╭─ The input

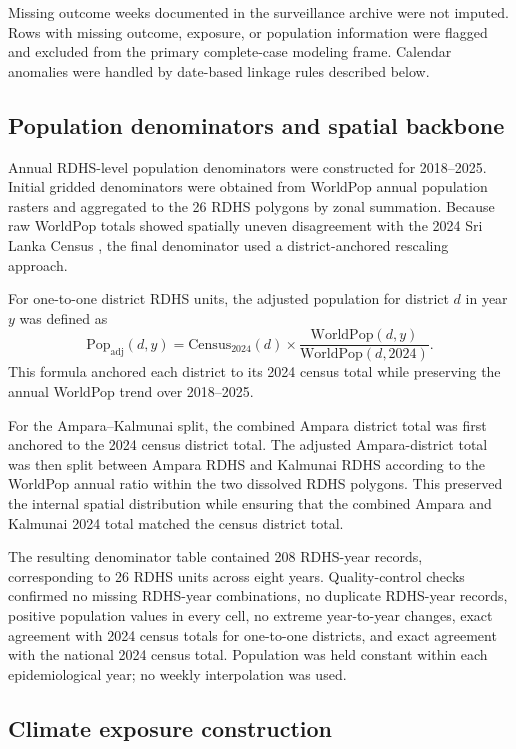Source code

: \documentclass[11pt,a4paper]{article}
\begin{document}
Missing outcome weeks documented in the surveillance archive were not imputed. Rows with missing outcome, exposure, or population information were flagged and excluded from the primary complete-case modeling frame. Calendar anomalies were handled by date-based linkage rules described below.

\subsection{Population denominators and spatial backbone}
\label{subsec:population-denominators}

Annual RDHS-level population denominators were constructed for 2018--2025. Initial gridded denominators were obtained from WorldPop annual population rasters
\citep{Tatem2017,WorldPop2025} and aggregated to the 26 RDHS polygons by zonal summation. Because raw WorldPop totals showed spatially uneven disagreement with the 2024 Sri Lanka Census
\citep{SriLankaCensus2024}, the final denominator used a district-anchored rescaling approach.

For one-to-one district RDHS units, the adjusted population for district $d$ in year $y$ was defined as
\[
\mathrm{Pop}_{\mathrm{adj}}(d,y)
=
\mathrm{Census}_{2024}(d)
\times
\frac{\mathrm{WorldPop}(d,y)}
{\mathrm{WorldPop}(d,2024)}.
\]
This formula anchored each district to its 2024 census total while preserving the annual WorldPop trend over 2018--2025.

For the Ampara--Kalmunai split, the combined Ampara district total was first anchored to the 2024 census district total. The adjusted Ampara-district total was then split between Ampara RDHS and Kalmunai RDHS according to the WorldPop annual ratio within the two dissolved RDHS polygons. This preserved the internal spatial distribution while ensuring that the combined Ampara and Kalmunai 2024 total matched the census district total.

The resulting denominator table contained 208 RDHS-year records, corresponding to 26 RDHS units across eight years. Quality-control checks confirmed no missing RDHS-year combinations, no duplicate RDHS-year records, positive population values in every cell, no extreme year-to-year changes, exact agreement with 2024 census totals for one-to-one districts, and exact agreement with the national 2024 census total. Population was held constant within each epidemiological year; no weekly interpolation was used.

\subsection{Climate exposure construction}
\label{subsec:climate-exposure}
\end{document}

╰─
╭─ The input

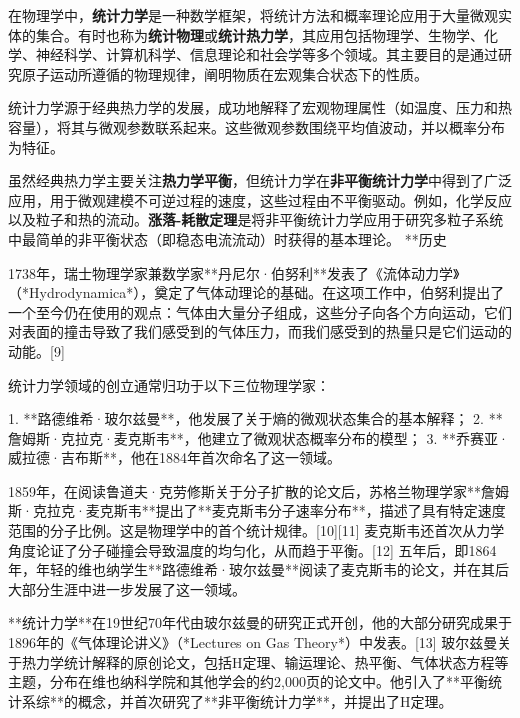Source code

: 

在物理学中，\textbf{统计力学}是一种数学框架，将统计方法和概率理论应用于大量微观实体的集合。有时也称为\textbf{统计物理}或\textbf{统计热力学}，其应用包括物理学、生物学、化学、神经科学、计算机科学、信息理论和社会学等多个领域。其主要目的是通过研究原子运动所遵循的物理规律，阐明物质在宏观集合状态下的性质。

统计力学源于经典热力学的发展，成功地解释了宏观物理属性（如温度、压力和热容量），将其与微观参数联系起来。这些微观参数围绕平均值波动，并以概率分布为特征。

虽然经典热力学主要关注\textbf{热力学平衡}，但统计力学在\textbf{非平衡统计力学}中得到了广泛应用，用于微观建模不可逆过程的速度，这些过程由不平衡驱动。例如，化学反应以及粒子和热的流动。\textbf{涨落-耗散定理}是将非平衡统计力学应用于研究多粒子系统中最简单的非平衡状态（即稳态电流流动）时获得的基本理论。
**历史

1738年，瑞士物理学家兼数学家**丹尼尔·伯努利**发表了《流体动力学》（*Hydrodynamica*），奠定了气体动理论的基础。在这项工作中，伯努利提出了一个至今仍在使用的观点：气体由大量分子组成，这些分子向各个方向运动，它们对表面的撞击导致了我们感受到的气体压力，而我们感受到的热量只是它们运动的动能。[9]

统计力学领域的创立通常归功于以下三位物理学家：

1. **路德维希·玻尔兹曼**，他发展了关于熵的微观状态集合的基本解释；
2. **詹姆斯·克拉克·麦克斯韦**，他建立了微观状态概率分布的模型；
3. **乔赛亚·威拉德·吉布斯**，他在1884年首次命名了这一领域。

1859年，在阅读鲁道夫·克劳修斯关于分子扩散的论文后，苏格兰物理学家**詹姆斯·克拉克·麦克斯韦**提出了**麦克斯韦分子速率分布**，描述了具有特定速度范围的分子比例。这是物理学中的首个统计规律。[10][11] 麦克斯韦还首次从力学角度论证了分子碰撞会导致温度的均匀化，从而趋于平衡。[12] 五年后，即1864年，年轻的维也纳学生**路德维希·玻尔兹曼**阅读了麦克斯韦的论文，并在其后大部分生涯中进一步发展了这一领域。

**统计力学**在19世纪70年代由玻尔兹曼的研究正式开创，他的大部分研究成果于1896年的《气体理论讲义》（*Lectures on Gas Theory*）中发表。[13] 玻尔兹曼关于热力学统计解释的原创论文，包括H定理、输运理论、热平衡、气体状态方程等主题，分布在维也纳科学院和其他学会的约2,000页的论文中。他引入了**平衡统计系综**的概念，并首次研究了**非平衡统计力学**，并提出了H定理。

╰─

## Assigned task
The response must hold only the lines above from the line with "统计力学源于经典热力学的发展" through the line with "on Gas Theory*）中发表。[13]", each copied exactly, both ends kept.

## Solution to the problem
统计力学源于经典热力学的发展，成功地解释了宏观物理属性（如温度、压力和热容量），将其与微观参数联系起来。这些微观参数围绕平均值波动，并以概率分布为特征。

虽然经典热力学主要关注\textbf{热力学平衡}，但统计力学在\textbf{非平衡统计力学}中得到了广泛应用，用于微观建模不可逆过程的速度，这些过程由不平衡驱动。例如，化学反应以及粒子和热的流动。\textbf{涨落-耗散定理}是将非平衡统计力学应用于研究多粒子系统中最简单的非平衡状态（即稳态电流流动）时获得的基本理论。
**历史

1738年，瑞士物理学家兼数学家**丹尼尔·伯努利**发表了《流体动力学》（*Hydrodynamica*），奠定了气体动理论的基础。在这项工作中，伯努利提出了一个至今仍在使用的观点：气体由大量分子组成，这些分子向各个方向运动，它们对表面的撞击导致了我们感受到的气体压力，而我们感受到的热量只是它们运动的动能。[9]

统计力学领域的创立通常归功于以下三位物理学家：

1. **路德维希·玻尔兹曼**，他发展了关于熵的微观状态集合的基本解释；
2. **詹姆斯·克拉克·麦克斯韦**，他建立了微观状态概率分布的模型；
3. **乔赛亚·威拉德·吉布斯**，他在1884年首次命名了这一领域。

1859年，在阅读鲁道夫·克劳修斯关于分子扩散的论文后，苏格兰物理学家**詹姆斯·克拉克·麦克斯韦**提出了**麦克斯韦分子速率分布**，描述了具有特定速度范围的分子比例。这是物理学中的首个统计规律。[10][11] 麦克斯韦还首次从力学角度论证了分子碰撞会导致温度的均匀化，从而趋于平衡。[12] 五年后，即1864年，年轻的维也纳学生**路德维希·玻尔兹曼**阅读了麦克斯韦的论文，并在其后大部分生涯中进一步发展了这一领域。

**统计力学**在19世纪70年代由玻尔兹曼的研究正式开创，他的大部分研究成果于1896年的《气体理论讲义》（*Lectures on Gas Theory*）中发表。[13] 玻尔兹曼关于热力学统计解释的原创论文，包括H定理、输运理论、热平衡、气体状态方程等主题，分布在维也纳科学院和其他学会的约2,000页的论文中。他引入了**平衡统计系综**的概念，并首次研究了**非平衡统计力学**，并提出了H定理。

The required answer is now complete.